After we build an individual tree, let $B_{i} (i = 1, 2, \dots, 2^{⌈ \log_{2} k_{n} ⌉})$ be the rectangular cell of the random partition. We treat observations inside each leaf node as a group of homogeneous subjects and compute the Nelson-Aalen estimator $\hat{Λ} (\cdot | B_{i})$ for each leaf node B_i. Hence, our estimator is essentially

{\hat{r}}_{n} (\cdot, X, A) = \sum_{i = 1}^{2^{⌈ \log_{2} k_{n} ⌉}} I {(X, A) \in B_{i}} \hat{Λ} (\cdot | B_{i}) .

Proof of Theorem 1

Proof

Since we always assume that the treatment variable A is important, and A has only two categories, we force a split on A at the root node. This is equivalent to fitting trees for A = 1 and A = −1 separately. In a balanced design, the problem reduces to estimating $\hat{r} (\cdot, X, 1)$ or $\hat{r} (\cdot, X, 1)$ with sample size n/2. Without the risk of ambiguities, the following results are developed for $\hat{r} (\cdot, X)$ with sample size n, where the results can be applied to either A = 1 or −1. Our proof utilizes two facts from [1]:

Fact 1 Let K_nj{B_i} be the number of times the j-th coordinate (j = 1, …, d) is split on to reach the terminal node B_i, $(i = 1, 2, \dots, 2^{⌈ \log_{2} k_{n} ⌉})$ . Conditionally on X, K_nj{B_i} is Binomial(⌈log₂k_n⌉, 1/d). Moreover, $\sum_{j = 1}^{d} K_{n j} {B_{i}} = ⌈ \log_{2} k_{n} ⌉$ .
Fact 2 Let N_n(B_i) be the number of data points falling in the cell B_i, $(i = 1, 2, \dots, 2^{⌈ \log_{2} k_{n} ⌉})$ . Conditionally on Θ, N_n(B_i) follows $Binominal (n, 2^{- ⌈ \log_{2} k_{n} ⌉})$ .

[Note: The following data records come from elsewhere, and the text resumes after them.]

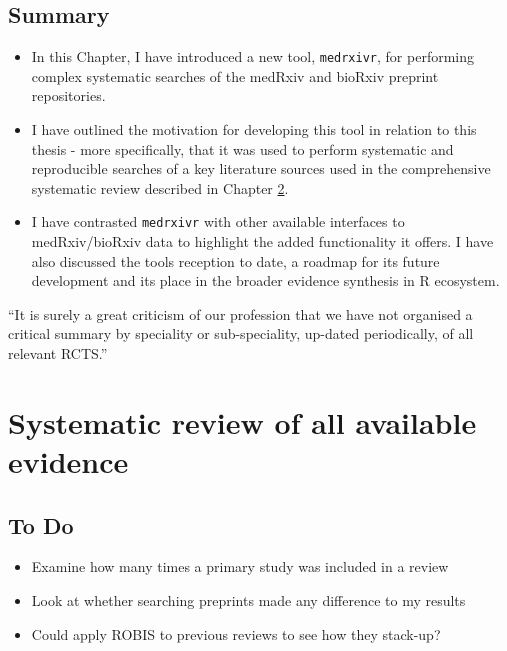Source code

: \documentclass[a4paper, twoside]{templates/ociamthesis}
\providecommand{\tightlist}{%
  \setlength{\itemsep}{0pt}\setlength{\parskip}{0pt}}
\begin{document}
\hypertarget{summary}{%
\section{Summary}\label{summary}}

\begin{itemize}
\item
  In this Chapter, I have introduced a new tool, \texttt{medrxivr}, for performing complex systematic searches of the medRxiv and bioRxiv preprint repositories.
\item
  I have outlined the motivation for developing this tool in relation to this thesis - more specifically, that it was used to perform systematic and reproducible searches of a key literature sources used in the comprehensive systematic review described in Chapter \ref{sys-rev-heading}.
\item
  I have contrasted \texttt{medrxivr} with other available interfaces to medRxiv/bioRxiv data to highlight the added functionality it offers. I have also discussed the tools reception to date, a roadmap for its future development and its place in the broader evidence synthesis in R ecosystem.
\end{itemize}

\begin{savequote}
``It is surely a great criticism of our profession that we have not
organised a critical summary by speciality or sub-speciality, up-dated
periodically, of all relevant RCTS.''
\end{savequote}



\hypertarget{sys-rev-heading}{%
\chapter{Systematic review of all available evidence}\label{sys-rev-heading}}

\minitoc 

\hypertarget{to-do}{%
\section{To Do}\label{to-do}}

\begin{itemize}
\tightlist
\item
  Examine how many times a primary study was included in a review\\
\item
  Look at whether searching preprints made any difference to my results
\item
  Could apply ROBIS to previous reviews to see how they stack-up?
\end{itemize}
\end{document}
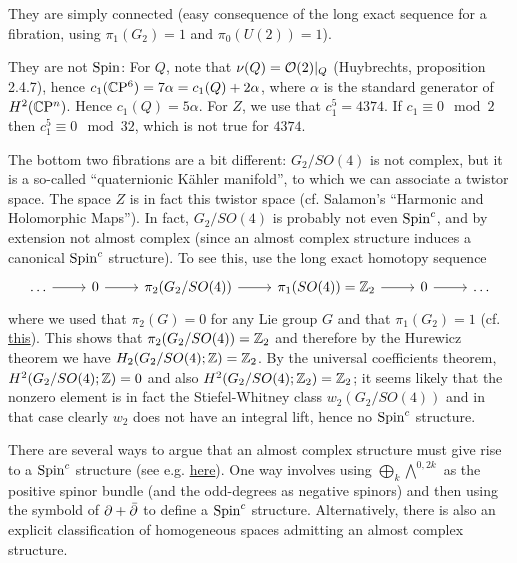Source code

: \documentclass{scrartcl}
\begin{document}
They are simply connected (easy consequence of the long exact sequence for a fibration, using $\pi_1(G_2)=1$ and $\pi_0(U(2))=1$). 

\medskip

They are not $\operatorname{Spin}$: For $Q$, note that $\nu(Q)=\mathcal{O}(2)|_Q$ (Huybrechts, proposition 2.4.7), hence $c_1(\mathbb{C}\mathrm{P}^6)=7\alpha=c_1(Q)+2\alpha$, where $\alpha$ is the standard generator of $H^2(\mathbb{C}\mathrm{P}^n)$. Hence $c_1(Q)=5\alpha$. For $Z$, we use that $c_1^5=4374$. If $c_1\equiv 0\mod 2$ then $c_1^5\equiv 0\mod 32$, which is not true for $4374$.

\medskip

The bottom two fibrations are a bit different: $G_2/SO(4)$ is not complex, but it is a so-called ``quaternionic K\"{a}hler manifold'', to which we can associate a twistor space. The space $Z$ is in fact this twistor space (cf. Salamon's ``Harmonic and Holomorphic Maps''). In fact, $G_2/SO(4)$ is probably not even $\operatorname{Spin}^c$, and by extension not almost complex (since an almost complex structure induces a canonical $\operatorname{Spin}^c$ structure). To see this, use the long exact homotopy sequence
\begin{equation*}
	\begin{tikzcd}
		\dots \ar[r] & 0 \ar[r] & \pi_2(G_2/SO(4)) \ar[r] & \pi_1(SO(4))=\Z_2 \ar[r] & 0 \ar[r] & \dots
	\end{tikzcd}
\end{equation*}
where we used that $\pi_2(G)=0$ for any Lie group $G$ and that $\pi_1(G_2)=1$ (cf. \href{https://mathoverflow.net/questions/8957/homotopy-groups-of-lie-groups}{this}). This shows that $\pi_2(G_2/SO(4))=\mathbb{Z}_2$ and therefore by the Hurewicz theorem we have $H_2(G_2/SO(4);\mathbb{Z})=\mathbb{Z}_2$. By the universal coefficients theorem, $H^2(G_2/SO(4);\mathbb{Z})=0$ and also $H^2(G_2/SO(4);\mathbb{Z}_2)=\mathbb{Z}_2$; it seems likely that the nonzero element is in fact the Stiefel-Whitney class $w_2(G_2/SO(4))$ and in that case clearly $w_2$ does not have an integral lift, hence no $\operatorname{Spin}^c$ structure.

\medskip

There are several ways to argue that an almost complex structure must give rise to a $\operatorname{Spin}^c$ structure (see e.g. \href{https://mathoverflow.net/questions/241495/spinc-structures-on-manifolds-with-almost-complex-structure}{here}). One way involves using $\bigoplus_k \bigwedge^{0,2k}$ as the positive spinor bundle (and the odd-degrees as negative spinors) and then using the symbold of $\partial+\bar{\partial}$ to define a $\operatorname{Spin}^c$ structure. Alternatively, there is also an explicit classification of homogeneous spaces admitting an almost complex structure. 
\end{document}
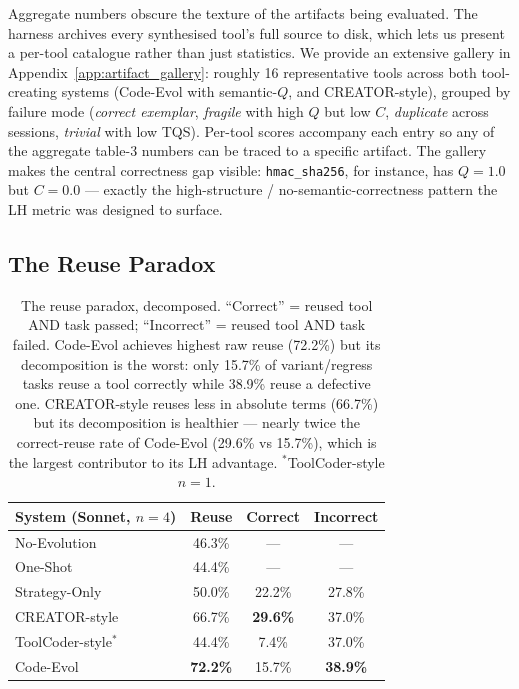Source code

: \documentclass[sigplan,nonacm,natbib=false]{acmart}
\begin{document}
Aggregate numbers obscure the texture of the artifacts being evaluated. The harness archives every synthesised tool's full source to disk, which lets us present a per-tool catalogue rather than just statistics. We provide an extensive gallery in Appendix~\ref{app:artifact_gallery}: roughly 16 representative tools across both tool-creating systems (Code-Evol with semantic-$Q$, and CREATOR-style), grouped by failure mode (\emph{correct exemplar}, \emph{fragile} with high $Q$ but low $C$, \emph{duplicate} across sessions, \emph{trivial} with low TQS). Per-tool scores accompany each entry so any of the aggregate table-3 numbers can be traced to a specific artifact. The gallery makes the central correctness gap visible: \texttt{hmac\_sha256}, for instance, has $Q{=}1.0$ but $C{=}0.0$ --- exactly the high-structure / no-semantic-correctness pattern the LH metric was designed to surface.

\subsection{The Reuse Paradox}
\label{sec:reuse_analysis}

\begin{table}[t]
\centering
\footnotesize
\begin{tabular}{lccc}
\toprule
\textbf{System (Sonnet, $n{=}4$)} & \textbf{Reuse} & \textbf{Correct} & \textbf{Incorrect} \\
\midrule
No-Evolution     & 46.3\% & --- & --- \\
One-Shot         & 44.4\% & --- & --- \\
Strategy-Only    & 50.0\% & 22.2\% & 27.8\% \\
\midrule
CREATOR-style    & 66.7\% & \textbf{29.6\%} & 37.0\% \\
ToolCoder-style$^*$ & 44.4\% & 7.4\% & 37.0\% \\
Code-Evol        & \textbf{72.2\%} & 15.7\% & \textbf{38.9\%} \\
\bottomrule
\end{tabular}
\caption{The reuse paradox, decomposed. ``Correct'' = reused tool AND task passed; ``Incorrect'' = reused tool AND task failed. Code-Evol achieves highest raw reuse (72.2\%) but its decomposition is the worst: only 15.7\% of variant/regress tasks reuse a tool correctly while 38.9\% reuse a defective one. CREATOR-style reuses less in absolute terms (66.7\%) but its decomposition is healthier --- nearly twice the correct-reuse rate of Code-Evol (29.6\% vs 15.7\%), which is the largest contributor to its LH advantage. $^*$ToolCoder-style $n{=}1$.}
\label{tab:reuse}
\end{table}
\end{document}
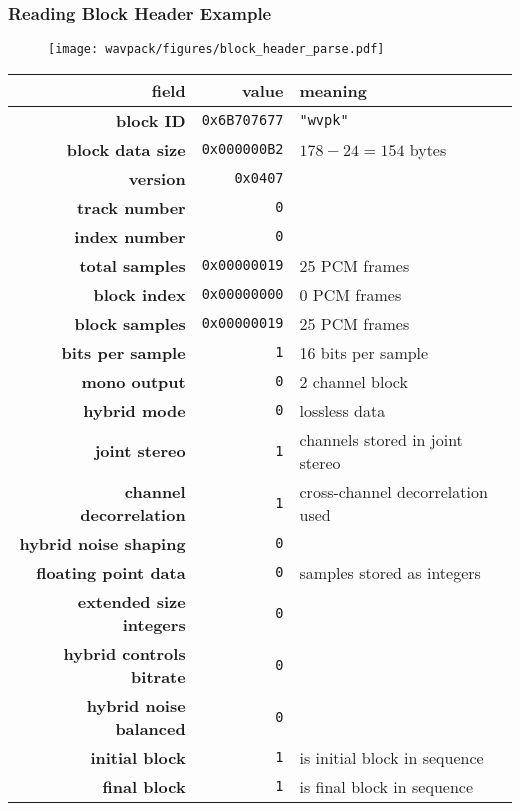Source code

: \clearpage

\subsubsection{Reading Block Header Example}
\begin{figure}[h]
  \texttt{[image: wavpack/figures/block\_header\_parse.pdf]}
\end{figure}

{
  \begin{tabular}{rrl}
    field & value & meaning \\
    \hline
    \textbf{block ID} & \texttt{0x6B707677} & \texttt{"wvpk"} \\
    \textbf{block data size} & \texttt{0x000000B2} & $178 - 24 = 154$ bytes \\
    \textbf{version} & \texttt{0x0407} \\
    \textbf{track number} & \texttt{0} \\
    \textbf{index number} & \texttt{0} \\
    \textbf{total samples} & \texttt{0x00000019} & 25 PCM frames \\
    \textbf{block index} & \texttt{0x00000000} & 0 PCM frames \\
    \textbf{block samples} & \texttt{0x00000019} & 25 PCM frames \\
    \textbf{bits per sample} & \texttt{1} & 16 bits per sample \\
    \textbf{mono output} & \texttt{0} & 2 channel block \\
    \textbf{hybrid mode} & \texttt{0} & lossless data \\
    \textbf{joint stereo} & \texttt{1} & channels stored in joint stereo \\
    \textbf{channel decorrelation} & \texttt{1} & cross-channel decorrelation used \\
    \textbf{hybrid noise shaping} & \texttt{0} \\
    \textbf{floating point data} & \texttt{0} & samples stored as integers \\
    \textbf{extended size integers} & \texttt{0} \\
    \textbf{hybrid controls bitrate} & \texttt{0} \\
    \textbf{hybrid noise balanced} & \texttt{0} \\
    \textbf{initial block} & \texttt{1} & is initial block in sequence \\
    \textbf{final block} & \texttt{1} & is final block in sequence \\

\end{tabular}}

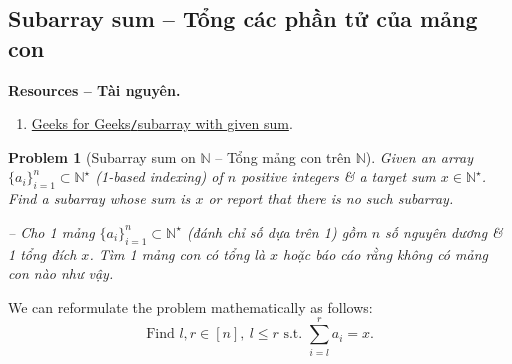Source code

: \documentclass{article}
\newtheorem{problem}{Problem}
\begin{document}
\subsection{Subarray sum -- Tổng các phần tử của mảng con}


\textbf{\textsf{Resources -- Tài nguyên.}}
\begin{enumerate}
    \item \href{https://www.geeksforgeeks.org/dsa/find-subarray-with-given-sum/}{Geeks for Geeks{\tt/}subarray with given sum}.
\end{enumerate}

\begin{problem}[Subarray sum on $\mathbb{N}$ -- Tổng mảng con trên $\mathbb{N}$]
    Given an array $\{a_i\}_{i=1}^n\subset\mathbb{N}^\star$ (1-based indexing) of $n$ positive integers \& a target sum $x\in\mathbb{N}^\star$. Find a subarray whose sum is $x$ or report that there is no such subarray.

    -- Cho 1 mảng $\{a_i\}_{i=1}^n\subset\mathbb{N}^\star$ (đánh chỉ số dựa trên 1) gồm $n$ số nguyên dương \& 1 tổng đích $x$. Tìm 1 mảng con có tổng là $x$ hoặc báo cáo rằng không có mảng con nào như vậy.
\end{problem}
We can reformulate the problem mathematically as follows:
\begin{equation*}
    \mbox{Find } l,r\in[n],\ l\le r\mbox{ s.t. }\sum_{i=l}^r a_i = x.
\end{equation*}
\end{document}
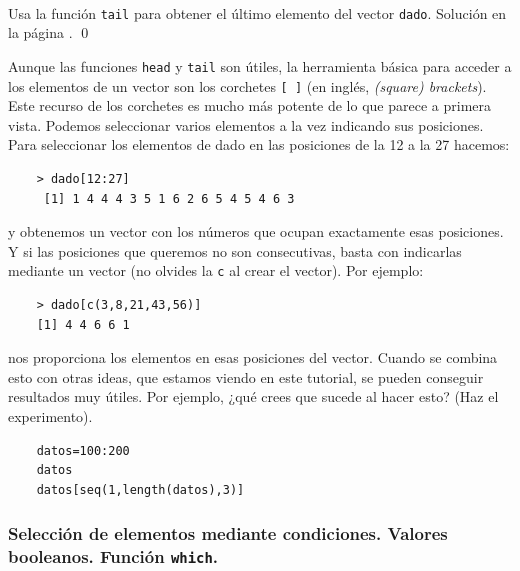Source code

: \documentclass[10pt,a4paper]{article}\usepackage[]{graphicx}\usepackage[]{color}
\begin{document}
\begin{ejercicio}
\label{tut02:ejercicio24}
\quad\\
Usa la función {\tt tail} para obtener el último elemento del vector {\tt dado}. Solución en la página \pageref{tut02:ejercicio24:sol}.
\qed
\end{ejercicio}

Aunque las funciones {\tt head} y {\tt tail} son útiles, la herramienta básica para acceder a los elementos de un vector son los corchetes {\tt [\,]} (en inglés, {\em (square) brackets}). Este recurso de los corchetes es mucho más potente de lo que parece a primera vista. Podemos seleccionar varios elementos a la vez indicando sus posiciones. Para seleccionar los elementos de dado en las posiciones de la 12 a la 27 hacemos:
\begin{verbatim}
    > dado[12:27]
     [1] 1 4 4 4 3 5 1 6 2 6 5 4 5 4 6 3
\end{verbatim}
y obtenemos un vector con los números que ocupan exactamente esas posiciones. Y si las posiciones que queremos no son consecutivas, basta con indicarlas mediante un vector (no olvides la {\tt c} al crear el vector). Por ejemplo:
\begin{verbatim}
    > dado[c(3,8,21,43,56)]
    [1] 4 4 6 6 1
\end{verbatim}
nos proporciona los elementos en esas posiciones del vector. Cuando se combina esto con otras ideas, que estamos viendo en este tutorial, se pueden conseguir resultados muy útiles. Por ejemplo, ¿qué crees que sucede al hacer esto? (Haz el experimento).
\begin{verbatim}
    datos=100:200
    datos
    datos[seq(1,length(datos),3)]
\end{verbatim}

\subsubsection*{Selección de elementos mediante condiciones. Valores booleanos. Función {\tt which}.}
\label{tut02:subsubsec:SeleccionElementosCondicionesValoresBooleanosWhich}
\end{document}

The following lemma, for later reference, provides the deterministic limit of the Nelson-Aalen estimator in the independent non-identically distributed case. The proof can be found in an unpublished technical report by Mai Zhou at the University of Kentucky.

Lemma 4

Suppose we have two sets of non-negative random variables: T₁, T₂, …, T_n which are survival times, independent but non-identically distributed with continuous distribution F₁(t), F₂(t), …, F_n(t); C₁, C₂, …, C_n which are censoring times, independent but non-identically distributed with continuous distribution G₁(t), G₂(t), …, G_n(t). We also assume the $T_{i}^{'} s$ and $C_{i}^{'} s$ are independent. The Nelson-Aalen estimator of data Y_i = min(T_i, C_i), δ_i = I(T_i ≤ C_i) is $\hat{Λ} (t)$ . Provided Assumption 1, for b = n^ζ, where ζ > 0,

p r (\sup_{t < τ} | \hat{Λ} (t) - \int_{0}^{t} \frac{\sum_{i} {1 - G_{i} (s)} d F_{i} (s)}{\sum_{i} {1 - G_{i} (s)} {1 - F_{i} (s)}} | > \frac{(1152 b^{1 / 2})}{n^{1 / 2} M^{2}}) < 16 (n + 2) e^{- b} .

(8)

Now we start the proof of Theorem 1. Let the limit of the Nelson-Aalen estimator inside the cell B_i, $(i = 1, 2, \dots, 2^{⌈ \log_{2} k_{n} ⌉})$ be

Λ * (t | B_{i}) = \int_{0}^{t} \frac{[\sum_{X_{j} \in B_{i}} {1 - G_{j} (s)} d F_{j} (s)]}{[\sum_{X_{j} \in B_{i}} {1 - G_{j} (s)} {1 - F_{j} (s)}]} .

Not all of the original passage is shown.